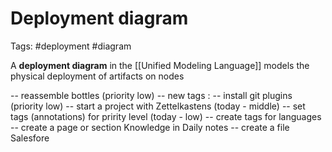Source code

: # Deployment diagram
Tags: #deployment #diagram 

A **deployment diagram** in the [[Unified Modeling Language]] models the physical deployment of artifacts on nodes


-- reassemble bottles (priority low)
-- new tags : 
-- install git plugins (priority low)
-- start a project with Zettelkastens (today - middle)
-- set tags (annotations) for pririty level (today - low)
-- create tags for languages 
-- create a page or section Knowledge in Daily notes
-- create a file Salesfore
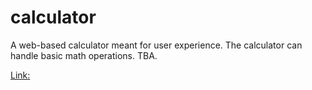 # calculator
A web-based calculator meant for user experience. The calculator can handle basic math operations. TBA.

[Link: ](https://w-gin-tan.github.io/calculator/)
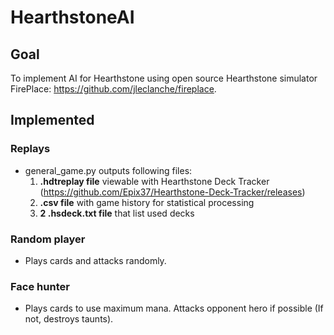 # HearthstoneAI 

## Goal

To implement AI for Hearthstone using open source Hearthstone simulator FirePlace: https://github.com/jleclanche/fireplace.

## Implemented

### Replays
* general_game.py outputs following files:
  1. __.hdtreplay file__ viewable with Hearthstone Deck Tracker (https://github.com/Epix37/Hearthstone-Deck-Tracker/releases)
  2. __.csv file__ with game history for statistical processing
  3. __2 .hsdeck.txt file__ that list used decks

### Random player
* Plays cards and attacks randomly.

### Face hunter
* Plays cards to use maximum mana. Attacks opponent hero if possible (If not, destroys taunts). 
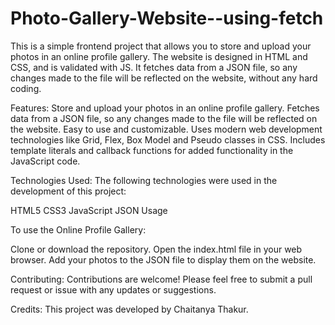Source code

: # Photo-Gallery-Website--using-fetch


This is a simple frontend project that allows you to store and upload your photos in an online profile gallery. The website is designed in HTML and CSS, and is validated with JS. It fetches data from a JSON file, so any changes made to the file will be reflected on the website, without any hard coding.

Features:
Store and upload your photos in an online profile gallery.
Fetches data from a JSON file, so any changes made to the file will be reflected on the website.
Easy to use and customizable.
Uses modern web development technologies like Grid, Flex, Box Model and Pseudo classes in CSS.
Includes template literals and callback functions for added functionality in the JavaScript code.

Technologies Used:
The following technologies were used in the development of this project:

HTML5
CSS3
JavaScript
JSON
Usage

To use the Online Profile Gallery:

Clone or download the repository.
Open the index.html file in your web browser.
Add your photos to the JSON file to display them on the website.

Contributing:
Contributions are welcome! Please feel free to submit a pull request or issue with any updates or suggestions.

Credits:
This project was developed by Chaitanya Thakur.
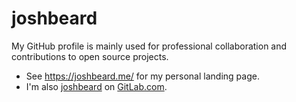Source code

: # joshbeard

My GitHub profile is mainly used for professional collaboration and contributions
to open source projects.

* See <https://joshbeard.me/> for my personal landing page.
* I'm also [joshbeard](https://gitlab.com/joshbeard) on [GitLab.com](https://gitlab.com/joshbeard).

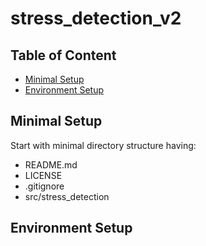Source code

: # stress_detection_v2


## Table of Content
- [Minimal Setup](#minimal-setup)
- [Environment Setup](#environment-setup)

## Minimal Setup

Start with minimal directory structure having:
- README.md
- LICENSE
- .gitignore
- src/stress_detection

## Environment Setup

☆ ☆ ☆

» **Problem statement**: Copy the listing exactly. Any image in it stays out of the copy.

» **Solution for this task**:
Source code

: # Deployment diagram
Tags: #deployment #diagram 

A **deployment diagram** in the [[Unified Modeling Language]] models the physical deployment of artifacts on nodes


-- reassemble bottles (priority low)
-- new tags : 
-- install git plugins (priority low)
-- start a project with Zettelkastens (today - middle)
-- set tags (annotations) for pririty level (today - low)
-- create tags for languages 
-- create a page or section Knowledge in Daily notes
-- create a file Salesfore
 # calculator
A web-based calculator meant for user experience. The calculator can handle basic math operations. TBA.

[Link: ](https://w-gin-tan.github.io/calculator/)
 # HearthstoneAI 

## Goal

To implement AI for Hearthstone using open source Hearthstone simulator FirePlace: https://github.com/jleclanche/fireplace.

## Implemented

### Replays
* general_game.py outputs following files:
  1. __.hdtreplay file__ viewable with Hearthstone Deck Tracker (https://github.com/Epix37/Hearthstone-Deck-Tracker/releases)
  2. __.csv file__ with game history for statistical processing
  3. __2 .hsdeck.txt file__ that list used decks

### Random player
* Plays cards and attacks randomly.

### Face hunter
* Plays cards to use maximum mana. Attacks opponent hero if possible (If not, destroys taunts). 
Source code

: # Photo-Gallery-Website--using-fetch


This is a simple frontend project that allows you to store and upload your photos in an online profile gallery. The website is designed in HTML and CSS, and is validated with JS. It fetches data from a JSON file, so any changes made to the file will be reflected on the website, without any hard coding.

Features:
Store and upload your photos in an online profile gallery.
Fetches data from a JSON file, so any changes made to the file will be reflected on the website.
Easy to use and customizable.
Uses modern web development technologies like Grid, Flex, Box Model and Pseudo classes in CSS.
Includes template literals and callback functions for added functionality in the JavaScript code.

Technologies Used:
The following technologies were used in the development of this project:

HTML5
CSS3
JavaScript
JSON
Usage

To use the Online Profile Gallery:

Clone or download the repository.
Open the index.html file in your web browser.
Add your photos to the JSON file to display them on the website.

Contributing:
Contributions are welcome! Please feel free to submit a pull request or issue with any updates or suggestions.

Credits:
This project was developed by Chaitanya Thakur.
Source code

: # joshbeard

My GitHub profile is mainly used for professional collaboration and contributions
to open source projects.

* See <https://joshbeard.me/> for my personal landing page.
* I'm also [joshbeard](https://gitlab.com/joshbeard) on [GitLab.com](https://gitlab.com/joshbeard).

Source code

: # stress_detection_v2


## Table of Content
- [Minimal Setup](#minimal-setup)
- [Environment Setup](#environment-setup)

## Minimal Setup

Start with minimal directory structure having:
- README.md
- LICENSE
- .gitignore
- src/stress_detection

## Environment Setup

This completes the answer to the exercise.